On Fostering Cats and Following Our Heart
A month after we settled in our new home, I felt a longing. I've always lived with animals and a home doesn't feel like home without them. It was too soon for me to adopt one, as I was still grieving my dog's passing and I needed time to process it, so I thought of fostering. The area where I live has a shortage of cat foster homes, so I contacted an organisation and offered to help. A couple of days later, two cats entered our home.
I'm not going to lie. The first month was hellish as the four of us adapted to each other. The cats met at our place for the first time. At first, they kind of tolerated each other but kept their distance. But as they got more comfortable and adapted to their new life, the wars started. Suffice to say, I didn't get much sleep the first month.
I almost gave up on the whole idea of fostering but things got a little better as we entered the second month. They fought sometimes but also played together. They woke us up almost every night like many cats do, but we began to get used to it. One of them was wilder than the other, very playful but also a little destructive. The other cat was mellow and quickly attached to me. And then a surprising thing happened: We bonded with the wild one.
For me, it occurred slowly. I didn't even notice until it was too late. I put up a post about both cats in an attempt to find their forever homes. This is what my rational mind told me to do. I'm a foster cat mum, my job is to help them find homes. I clicked "Post" even though my body resisted it. Why was my body resisting it? I didn't know yet but I would soon. I got contacted by someone who wanted to adopt Wild Cat. We chatted for a while. It seemed a good home but part of me wanted to avoid answering questions. Part of me wanted to say she wasn't available anymore.
It's funny how you can get attached to a cat that breaks things, wakes you up at night, scratches and bites and rarely wants cuddles. I didn't feel such a strong bond with Mellow Cat, surprisingly. But we don't choose who we love, do we? Still, I forced myself to be rational. This place is temporary. We don't know where we'll go after this. Who would we leave her with when we travel? I've committed to finding them a home. It's just normal feelings you get when you foster: A little sadness, and then you'll feel happy that she found a home!
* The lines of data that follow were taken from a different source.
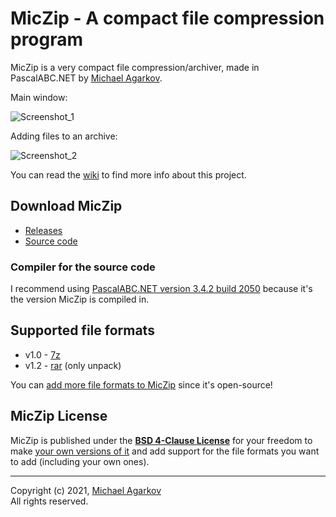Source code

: # MicZip - A compact file compression program

MicZip is a very compact file compression/archiver, made in PascalABC.NET by [Michael Agarkov](https://github.com/MichaelAgarkov).

Main window:

![Screenshot_1](https://user-images.githubusercontent.com/81249219/123561810-4dd73780-d7b3-11eb-9341-4548a7869cda.png)

Adding files to an archive:

![Screenshot_2](https://user-images.githubusercontent.com/81249219/127415647-5fb10cc8-76fc-4be1-89eb-88c6ad1e6e1f.png)

You can read the [wiki](https://github.com/MichaelAgarkov/MicZip/wiki) to find more info about this project.

## Download MicZip

- [Releases](https://github.com/MichaelAgarkov/MicZip/releases)
- [Source code](https://github.com/MichaelAgarkov/MicZip)

### Compiler for the source code
I recommend using [PascalABC.NET version 3.4.2 build 2050](https://archive.org/download/pascalabc.net/PascalABCNETWithDotNetSetup.exe) because it's the version MicZip is compiled in.

## Supported file formats
- v1.0 - [7z](https://www.7-zip.org/7z.html)
- v1.2 - [rar](https://www.rarlab.com/rar_file.htm) (only unpack)

You can [add more file formats to MicZip](https://github.com/MichaelAgarkov/MicZip/wiki/Modifying) since it's open-source!

## MicZip License
MicZip is published under the [**BSD 4-Clause License**](https://github.com/MichaelAgarkov/MicZip/blob/main/License.txt) for your freedom to make [your own versions of it](https://github.com/MichaelAgarkov/MicZip/wiki/Modifying) and add support for the file formats you want to add (including your own ones).

---
Copyright (c) 2021, [Michael Agarkov](https://github.com/MichaelAgarkov)
<br>
All rights reserved.
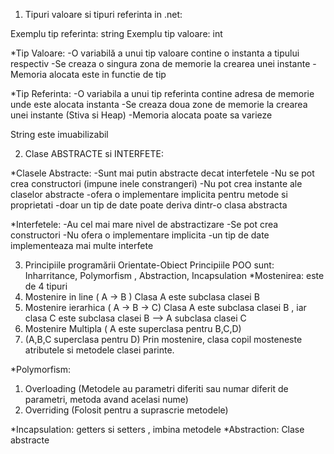 1. Tipuri valoare si tipuri referinta in .net:

Exemplu tip referinta: string
Exemplu tip valoare: int

*Tip Valoare:
-O variabilă a unui tip valoare contine o instanta a tipului respectiv
-Se creaza o singura zona de memorie la crearea unei instante
-Memoria alocata este in functie de tip

*Tip Referinta:
-O variabila a unui tip referinta contine adresa de memorie unde este alocata instanta
-Se creaza doua zone de memorie la crearea unei instante (Stiva si Heap)
-Memoria alocata poate sa varieze

String este imuabilizabil




2. Clase ABSTRACTE si INTERFETE:

*Clasele Abstracte:
-Sunt mai putin abstracte decat interfetele
-Nu se pot crea constructori (impune inele constrangeri)
-Nu pot crea instante ale claselor abstracte
-ofera o implementare implicita pentru metode si proprietati
-doar un tip de date poate deriva dintr-o clasa abstracta

*Interfetele:
-Au cel mai mare nivel de abstractizare
-Se pot crea constructori
-Nu ofera o implementare implicita
-un tip de date implementeaza mai multe interfete


3. Principiile programării Orientate-Obiect 
Principiile POO sunt: Inharritance, Polymorfism , Abstraction, Incapsulation
*Mostenirea: este de 4 tipuri
1. Mostenire in line  ( A -> B ) Clasa A este subclasa clasei B
2. Mostenire ierarhica ( A -> B -> C) Clasa A este subclasa clasei B , iar clasa C este subclasa clasei B --> A subclasa clasei C
3. Mostenire Multipla ( A este superclasa pentru B,C,D)
4. (A,B,C superclasa pentru D)
Prin mostenire, clasa copil mosteneste atributele si metodele clasei parinte.

*Polymorfism:
1. Overloading (Metodele au parametri diferiti sau numar diferit de parametri, metoda avand acelasi nume)
2. Overriding (Folosit pentru a suprascrie metodele)

*Incapsulation: getters si setters , imbina metodele
*Abstraction: Clase abstracte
The day came when she had to leave. I woke up on the wrong foot. I felt sad, anxious. I checked the time constantly, dreading the moment they would come to fetch her. Was I really that attached to her? And then, the doorbell rang. I felt my stomach sink. My heart was beating fast and I had a sick feeling. The whole experience feels like a dream now: They came in, she saw them and ran away, something unusual in her. It was so hard to put her in the carrier because she kept fighting us. It all felt wrong. But a few minutes later they were walking off with her, and all I could do after that was cry.
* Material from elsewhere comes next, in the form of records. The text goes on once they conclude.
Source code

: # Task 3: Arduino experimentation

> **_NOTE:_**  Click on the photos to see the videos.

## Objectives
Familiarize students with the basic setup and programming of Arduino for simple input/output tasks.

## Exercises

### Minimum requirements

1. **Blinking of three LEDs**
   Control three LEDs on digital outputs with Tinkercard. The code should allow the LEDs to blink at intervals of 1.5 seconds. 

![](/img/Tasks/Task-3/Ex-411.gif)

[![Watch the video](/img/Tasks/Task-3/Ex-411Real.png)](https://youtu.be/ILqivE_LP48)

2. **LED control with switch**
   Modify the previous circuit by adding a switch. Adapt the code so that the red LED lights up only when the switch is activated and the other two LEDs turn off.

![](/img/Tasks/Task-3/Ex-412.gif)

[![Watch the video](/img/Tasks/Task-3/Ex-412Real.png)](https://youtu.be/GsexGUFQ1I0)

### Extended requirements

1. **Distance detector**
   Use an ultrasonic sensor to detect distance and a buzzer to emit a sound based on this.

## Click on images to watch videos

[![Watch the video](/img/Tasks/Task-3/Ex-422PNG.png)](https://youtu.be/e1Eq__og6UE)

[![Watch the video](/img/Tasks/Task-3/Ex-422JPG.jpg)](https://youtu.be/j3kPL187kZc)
The house feels empty without her. Even Mellow Cat seems to miss her. My rational mind keeps telling me it was the right thing to do but my heart tells me I made a mistake. Sure, I'll move on. Sure, I'll bond with other cats. Sure, she'll be happy and loved because she found a nice home, and that's what really matters. But every bone in my body is telling me this was the wrong choice.
Life is a series of choices. We make some of those choices with our heart and some with our mind. I know many people rely more on their minds and feel at peace doing so. Not me. When I choose with my mind, I end up regretting it, and no amount of rationalisation will work on me. When I follow my heart, though, it sometimes leads me to treacherous paths, but I never regret walking those. I suppose that's how intuitive people work.
As I finish writing this post, Mellow Cat is sitting on my lap. We comfort each other in this silence. She misses their chasing games and I miss the challenge of making a bed with a cat jumping on it. In my dreams, Wild Cat comes back and stays with us forever. In the real world, I just hope Mellow Cat will find a happy home too, and I think of future love-starved cats to come. Those of us who can love should love.
And screw my mind. I'm letting my heart lead.